[Problem]
From first line to last, print the records exactly, but leave out the pictures.
*** Opening of Records for processing ***
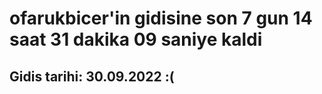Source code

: # ofarukbicer'in gidisine son 7 gun 14 saat 31 dakika 09 saniye kaldi

## Gidis tarihi: 30.09.2022 :(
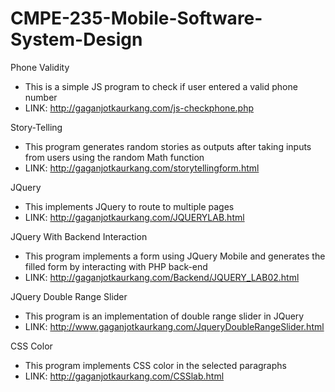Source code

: # CMPE-235-Mobile-Software-System-Design

Phone Validity
- This is a simple JS program to check if user entered a valid phone number
- LINK: http://gaganjotkaurkang.com/js-checkphone.php

Story-Telling
- This program generates random stories as outputs after taking inputs from users using the random Math function
- LINK: http://gaganjotkaurkang.com/storytellingform.html

JQuery
- This implements JQuery to route to multiple pages
- LINK: http://gaganjotkaurkang.com/JQUERYLAB.html

JQuery With Backend Interaction
- This program implements a form using JQuery Mobile and generates the filled form by interacting with PHP back-end
- LINK:  http://gaganjotkaurkang.com/Backend/JQUERY_LAB02.html

JQuery Double Range Slider
- This program is an implementation of double range slider in JQuery
- LINK: http://www.gaganjotkaurkang.com/JqueryDoubleRangeSlider.html

CSS Color
- This program implements CSS color in the selected paragraphs
- LINK: http://gaganjotkaurkang.com/CSSlab.html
*** Close of Records for processing ***
[Reply]
Source code

: # ofarukbicer'in gidisine son 7 gun 14 saat 31 dakika 09 saniye kaldi

## Gidis tarihi: 30.09.2022 :(
Source code

: # CMPE-235-Mobile-Software-System-Design

Phone Validity
- This is a simple JS program to check if user entered a valid phone number
- LINK: http://gaganjotkaurkang.com/js-checkphone.php

Story-Telling
- This program generates random stories as outputs after taking inputs from users using the random Math function
- LINK: http://gaganjotkaurkang.com/storytellingform.html

JQuery
- This implements JQuery to route to multiple pages
- LINK: http://gaganjotkaurkang.com/JQUERYLAB.html

JQuery With Backend Interaction
- This program implements a form using JQuery Mobile and generates the filled form by interacting with PHP back-end
- LINK:  http://gaganjotkaurkang.com/Backend/JQUERY_LAB02.html

JQuery Double Range Slider
- This program is an implementation of double range slider in JQuery
- LINK: http://www.gaganjotkaurkang.com/JqueryDoubleRangeSlider.html

CSS Color
- This program implements CSS color in the selected paragraphs
- LINK: http://gaganjotkaurkang.com/CSSlab.html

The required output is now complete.